Although probably (maybe?) not the first methodology for scaling
ideology from texts, Wordscores – introduced by Laver,
Benoit, and Garry (2003) – was the first to gain significant traction
among political scientists. In a roundabout way, the methodology is a
Naive Bayes–like generative model whose output is converted into a
continuous ideological score rather than a class prediction. In essence,
it’s effectively (sort of) Naive Bayes + Value Projection onto a
Reference Scale + Rescaling.
Recall that for a standard (multinomial) Naive Bayes classifier, we first estimate how likely each word is to appear in each class \(p(w|k)\). Then, for a new document (\(D_{i}\)), we use those learned word probabilities to calculate \(\pi_{ik}\) – the probability that \(D_{i}\) belongs to each possible class \(p(k\mid D_{i})\). The result is a classification assigned to the document because it has the highest probability.

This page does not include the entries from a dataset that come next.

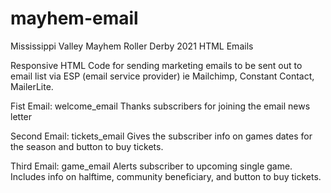 # mayhem-email
Mississippi Valley Mayhem Roller Derby 2021 HTML Emails

Responsive HTML Code for sending marketing emails to be sent out to email list via ESP (email service provider) ie Mailchimp, Constant Contact, MailerLite.

Fist Email: welcome_email
Thanks subscribers for joining the email news letter

Second Email: tickets_email
Gives the subscriber info on games dates for the season and button to buy tickets.

Third Email: game_email
Alerts subscriber to upcoming single game. Includes info on halftime, community beneficiary, and button to buy tickets.


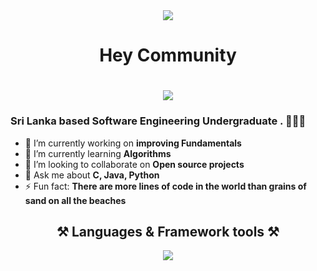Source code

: <div align=center>
  <img src="https://skillicons.dev/icons?i=github"/>
  <h1> Hey Community </h1>
</div>
<h1 align=center>
  <img src="https://readme-typing-svg.herokuapp.com?font=Dune+rise&pause=1000&color=B7C9AA&center=true&random=false&width=435&lines=I'm+Jude+Shaveen"/>
</h1>

<h3>Sri Lanka based Software Engineering Undergraduate . 👨🏽‍💻</h3>


<!--
**Shaveenblu/Shaveenblu** is a ✨ _special_ ✨ repository because its `README.md` (this file) appears on your GitHub profile.-->

<!--Here are some ideas to get you started: -->
<!--- 🤔 I’m looking for help with ...-->
<!-- - 📫 How to reach me: ...
- 😄 Pronouns: ...-->
- 🔭 I’m currently working on **improving Fundamentals**
- 🌱 I’m currently learning **Algorithms**
- 👯 I’m looking to collaborate on **Open source projects**
- 💬 Ask me about **C, Java, Python**
- ⚡ Fun fact: **There are more lines of code in the world than grains of sand on all the beaches**
<div align=center>
  <h2 align=center>⚒️ Languages & Framework tools ⚒️</h2>
  <img src="https://skillicons.dev/icons?i=js,tailwind,react,java,py,c,mysql,php,nodejs,git,r,mongodb,npm,postman,jquery,firebase,laravel"/>
</div>


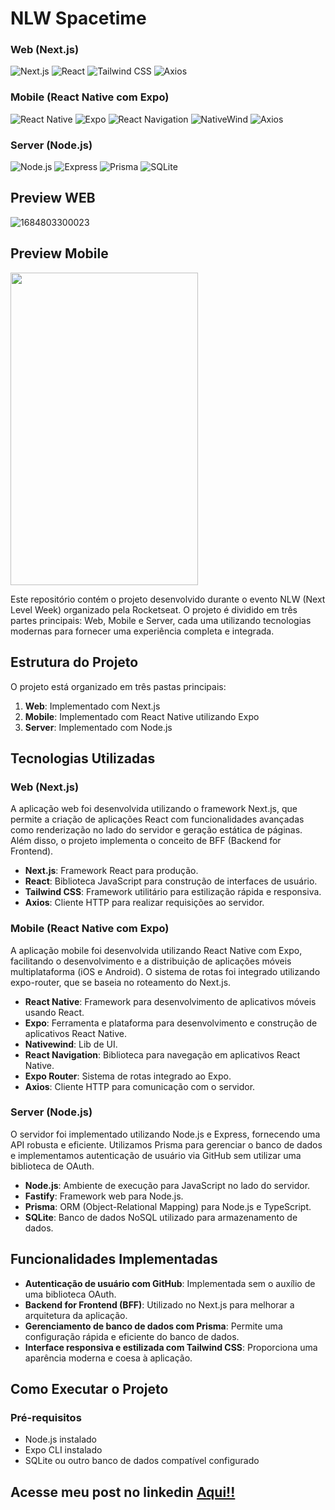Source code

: # NLW Spacetime

### Web (Next.js)

![Next.js](https://img.shields.io/badge/Next.js-000000?style=for-the-badge&logo=next.js&logoColor=white) ![React](https://img.shields.io/badge/React-20232A?style=for-the-badge&logo=react&logoColor=61DAFB) ![Tailwind CSS](https://img.shields.io/badge/Tailwind_CSS-38B2AC?style=for-the-badge&logo=tailwind-css&logoColor=white) ![Axios](https://img.shields.io/badge/Axios-5A29E4?style=for-the-badge&logo=axios&logoColor=white)

### Mobile (React Native com Expo)

![React Native](https://img.shields.io/badge/React_Native-20232A?style=for-the-badge&logo=react&logoColor=61DAFB) ![Expo](https://img.shields.io/badge/Expo-000020?style=for-the-badge&logo=expo&logoColor=white) ![React Navigation](https://img.shields.io/badge/React_Navigation-CA4245?style=for-the-badge&logo=react-navigation&logoColor=white) ![NativeWind](https://img.shields.io/badge/NativeWind-38B2AC?style=for-the-badge&logo=tailwind-css&logoColor=white) ![Axios](https://img.shields.io/badge/Axios-5A29E4?style=for-the-badge&logo=axios&logoColor=white)

### Server (Node.js)

![Node.js](https://img.shields.io/badge/Node.js-43853D?style=for-the-badge&logo=node.js&logoColor=white) ![Express](https://img.shields.io/badge/Express-000000?style=for-the-badge&logo=express&logoColor=white) ![Prisma](https://img.shields.io/badge/Prisma-2D3748?style=for-the-badge&logo=prisma&logoColor=white) ![SQLite](https://img.shields.io/badge/SQLite-003B57?style=for-the-badge&logo=sqlite&logoColor=white)

## Preview WEB
![1684803300023](https://github.com/LucasSouza17/nlw-spacetime/assets/62787018/a18f5576-64fb-411c-af9a-ecb556257b38)

## Preview Mobile
<img src="https://github.com/LucasSouza17/nlw-spacetime/assets/62787018/fe97d3fd-00b6-4f81-86f5-8839a56d663b" height="500" width="300"/>

Este repositório contém o projeto desenvolvido durante o evento NLW (Next Level Week) organizado pela Rocketseat. O projeto é dividido em três partes principais: Web, Mobile e Server, cada uma utilizando tecnologias modernas para fornecer uma experiência completa e integrada.

## Estrutura do Projeto

O projeto está organizado em três pastas principais:

1. **Web**: Implementado com Next.js
2. **Mobile**: Implementado com React Native utilizando Expo
3. **Server**: Implementado com Node.js

## Tecnologias Utilizadas

### Web (Next.js)

A aplicação web foi desenvolvida utilizando o framework Next.js, que permite a criação de aplicações React com funcionalidades avançadas como renderização no lado do servidor e geração estática de páginas. Além disso, o projeto implementa o conceito de BFF (Backend for Frontend).

- **Next.js**: Framework React para produção.
- **React**: Biblioteca JavaScript para construção de interfaces de usuário.
- **Tailwind CSS**: Framework utilitário para estilização rápida e responsiva.
- **Axios**: Cliente HTTP para realizar requisições ao servidor.

### Mobile (React Native com Expo)

A aplicação mobile foi desenvolvida utilizando React Native com Expo, facilitando o desenvolvimento e a distribuição de aplicações móveis multiplataforma (iOS e Android). O sistema de rotas foi integrado utilizando expo-router, que se baseia no roteamento do Next.js.

- **React Native**: Framework para desenvolvimento de aplicativos móveis usando React.
- **Expo**: Ferramenta e plataforma para desenvolvimento e construção de aplicativos React Native.
- **Nativewind**: Lib de UI.
- **React Navigation**: Biblioteca para navegação em aplicativos React Native.
- **Expo Router**: Sistema de rotas integrado ao Expo.
- **Axios**: Cliente HTTP para comunicação com o servidor.

### Server (Node.js)

O servidor foi implementado utilizando Node.js e Express, fornecendo uma API robusta e eficiente. Utilizamos Prisma para gerenciar o banco de dados e implementamos autenticação de usuário via GitHub sem utilizar uma biblioteca de OAuth.

- **Node.js**: Ambiente de execução para JavaScript no lado do servidor.
- **Fastify**: Framework web para Node.js.
- **Prisma**: ORM (Object-Relational Mapping) para Node.js e TypeScript.
- **SQLite**: Banco de dados NoSQL utilizado para armazenamento de dados.

## Funcionalidades Implementadas

- **Autenticação de usuário com GitHub**: Implementada sem o auxílio de uma biblioteca OAuth.
- **Backend for Frontend (BFF)**: Utilizado no Next.js para melhorar a arquitetura da aplicação.
- **Gerenciamento de banco de dados com Prisma**: Permite uma configuração rápida e eficiente do banco de dados.
- **Interface responsiva e estilizada com Tailwind CSS**: Proporciona uma aparência moderna e coesa à aplicação.

## Como Executar o Projeto

### Pré-requisitos

- Node.js instalado
- Expo CLI instalado
- SQLite ou outro banco de dados compatível configurado

## Acesse meu post no linkedin [Aqui!!]('https://www.linkedin.com/feed/update/urn:li:activity:7066577225298395136/')
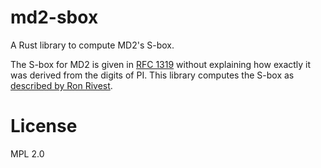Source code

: # md2-sbox

A Rust library to compute MD2's S-box.

The S-box for MD2 is given in [RFC 1319](http://tools.ietf.org/html/rfc1319)
without explaining how exactly it was derived from the digits of PI. This
library computes the S-box as
[described by Ron Rivest](http://crypto.stackexchange.com/a/18444/12164).

# License

MPL 2.0

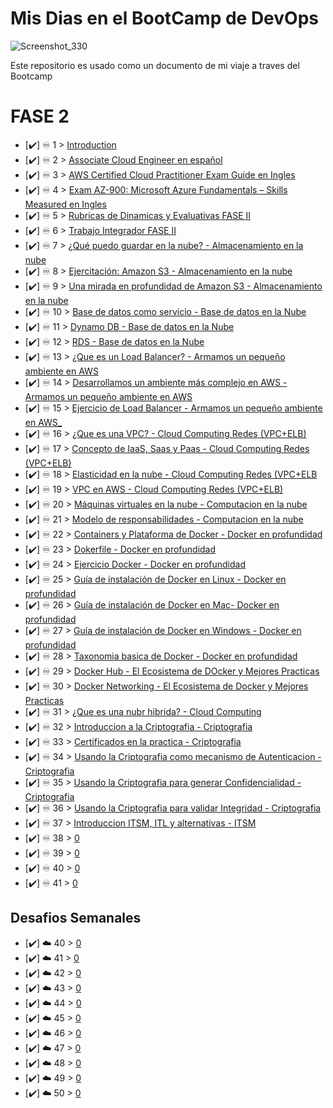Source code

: # Mis Dias en el BootCamp de DevOps

<p align="center">

 ![Screenshot_330](https://user-images.githubusercontent.com/105083569/167223748-bc800af0-3529-4b80-8418-8ad53aec03c3.png)


Este repositorio es usado como un documento de mi viaje a traves del Bootcamp 
 
  
# FASE 2

- [✔️] ♾️ 1 > [Introduction](Days/day01.md)
- [✔️] ♾️ 2 > [Associate Cloud Engineer en español](Days/day02.md)
- [✔️] ♾️ 3 > [AWS Certified Cloud Practitioner Exam Guide en Ingles ](Days/day03.md)
- [✔️] ♾️ 4 > [Exam AZ-900: Microsoft Azure Fundamentals – Skills Measured en Ingles](Days/day04.md)
- [✔️] ♾️ 5 > [Rubricas de Dinamicas y Evaluativas FASE II ](Days/day05.md)
- [✔️] ♾️ 6 > [Trabajo Integrador FASE II  ](Days/day06.md)
- [✔️] ♾️ 7 > [¿Qué puedo guardar en la nube? - Almacenamiento en la nube](Days/day07.md)
- [✔️] ♾️ 8 > [Ejercitación: Amazon S3 - Almacenamiento en la nube](Days/day08.md)
- [✔️] ♾️ 9 > [Una mirada en profundidad de Amazon S3 - Almacenamiento en la nube](Days/day09.md)
- [✔️] ♾️ 10 > [Base de datos como servicio - Base de datos en la Nube](Days/day10.md)
- [✔️] ♾️ 11 > [Dynamo DB - Base de datos en la Nube](Days/day11.md)
- [✔️] ♾️ 12 > [RDS - Base de datos en la Nube](Days/day12.md)
- [✔️] ♾️ 13 > [¿Que es un Load Balancer? - Armamos un pequeño ambiente en AWS](Days/day13.md)
- [✔️] ♾️ 14 > [Desarrollamos un ambiente más complejo en AWS - Armamos un pequeño ambiente en AWS](Days/day14.md)
- [✔️] ♾️ 15 > [Ejercicio de Load Balancer  - Armamos un pequeño ambiente en AWS_](Days/day15.md)
- [✔️] ♾️ 16 > [¿Que es una VPC?    -  Cloud Computing Redes (VPC+ELB)](Days/day16.md)
- [✔️] ♾️ 17 > [Concepto de IaaS, Saas y Paas   - Cloud Computing Redes (VPC+ELB)](Days/day17.md)
- [✔️] ♾️ 18 > [Elasticidad en la nube    -   Cloud Computing Redes (VPC+ELB](Days/day18.md)
- [✔️] ♾️ 19 > [VPC en AWS    -  Cloud Computing Redes (VPC+ELB)](Days/day19.md)
- [✔️] ♾️ 20 > [Máquinas virtuales en la nube - Computacion en la nube](Days/day20.md)
- [✔️] ♾️ 21 > [Modelo de responsabilidades - Computacion en la nube](Days/day21.md)
- [✔️] ♾️ 22 > [Containers y Plataforma de Docker -  Docker en profundidad](Days/day22.md)
- [✔️] ♾️ 23 > [Dokerfile -  Docker en profundidad](Days/day23.md)
- [✔️] ♾️ 24 > [Ejercicio Docker -  Docker en profundidad](Days/day24.md)
- [✔️] ♾️ 25 > [Guía de instalación de Docker en Linux -  Docker en profundidad](Days/day25.md)
- [✔️] ♾️ 26 > [Guía de instalación de Docker en Mac-  Docker en profundidad](Days/day26.md)
- [✔️] ♾️ 27 > [Guía de instalación de Docker en Windows -  Docker en profundidad](Days/day27.md)
- [✔️] ♾️ 28 > [Taxonomia basica de Docker -  Docker en profundidad](Days/day28.md)
- [✔️] ♾️ 29 > [Docker Hub   -  El Ecosistema de DOcker y Mejores Practicas](Days/day29.md)
- [✔️] ♾️ 30 > [Docker Networking   -  El Ecosistema de Docker y Mejores Practicas](Days/day30.md)
- [✔️] ♾️ 31 > [¿Que es una nubr hibrida?   -  Cloud Computing ](Days/day31.md)
- [✔️] ♾️ 32 > [Introduccion a la Criptografia -  Criptografia](Days/day32.md)
- [✔️] ♾️ 33 > [Certificados en la practica - Criptografia](Days/day33.md)
- [✔️] ♾️ 34 > [Usando la Criptografia como mecanismo de Autenticacion - Criptografia](Days/day34.md)
- [✔️] ♾️ 35 > [Usando la Criptografia para generar Confidencialidad  - Criptografia](Days/day35.md)
- [✔️] ♾️ 36 > [Usando la Criptografia para validar Integridad - Criptografia ](Days/day36.md)
- [✔️] ♾️ 37 > [Introduccion ITSM, ITL y alternativas  - ITSM ](Days/day37.md)
- [✔️] ♾️ 38 > [0](Days/day38.md)
- [✔️] ♾️ 39 > [0](Days/day39.md)
- [✔️] ♾️ 40 > [0](Days/day40.md)
- [✔️] ♾️ 41 > [0](Days/day41.md)

 ## Desafios Semanales
 
- [✔️] ☁️ 40 > [0](Days/day40.md)
- [✔️] ☁️ 41 > [0](Days/day41.md)
- [✔️] ☁️ 42 > [0](Days/day42.md)
- [✔️] ☁️ 43 > [0](Days/day43.md)
- [✔️] ☁️ 44 > [0](Days/day44.md)
- [✔️] ☁️ 45 > [0](Days/day45.md)
- [✔️] ☁️ 46 > [0](Days/day46.md)
- [✔️] ☁️ 47 > [0](Days/day47.md)
- [✔️] ☁️ 48 > [0](Days/day48.md)
- [✔️] ☁️ 49 > [0](Days/day49.md)
- [✔️] ☁️ 50 > [0](Days/day50.md)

What Wordscores does instead is that after estimating
how likely it is that each word belongs to a reference document (\(p(w\mid r)\)) – e.g., a pair of left and
right-aligned documents, we then calculate the expected ideological
position of each word:
\[ S_{w} = \sum_{r}p(r\mid w)A_{r} \]
Where \(A_{r}\) is the ideological score of the reference text \(r\). Rather than a categorical classification, the result is now a continuous ideological location. New documents \(v\) are finally rescaled to account for weighted averages of word scores – such that a document’s position is the average ideology of the words it uses (from the reference documents) and weighted by the word frequences:
\[ S_{v} = \sum_{w}p(w\mid v)S_{w} \]
Let’s imagine we have two reference texts \(r\) – where \(A_{r}\) is Left Party (-1) versus Right Party (+1) to represent the polarity of their ideologies. The two reference documents produce these word frequences:
| Word | Left Ref. | Right Ref. | TOTAL |
|---|---|---|---|
| welfare | 8 | 1 | 9 |
| tax | 2 | 6 | 8 |
| military | 1 | 7 | 8 |
| TOTAL | 11 | 14 | 25 |
Similar to Naive Bayes, we’re going to compute the word probabilities for each of the polarities in the reference documents (classes):
welfare (9)
\[p(\text{left}\mid \text{welfare}) = \frac{8}{9} = 0.889 \quad p(\text{right}\mid \text{welfare}) = \frac{1}{9} = 0.111 \] tax (8) \[p(\text{left}\mid \text{tax}) = \frac{2}{8} = 0.25 \quad p(\text{right}\mid \text{tax}) = \frac{2}{8} = 0.75 \] military (8) \[p(\text{left}\mid \text{military}) = \frac{1}{8} = 0.125 \quad p(\text{right}\mid \text{military}) = \frac{7}{8} = 0.875 \]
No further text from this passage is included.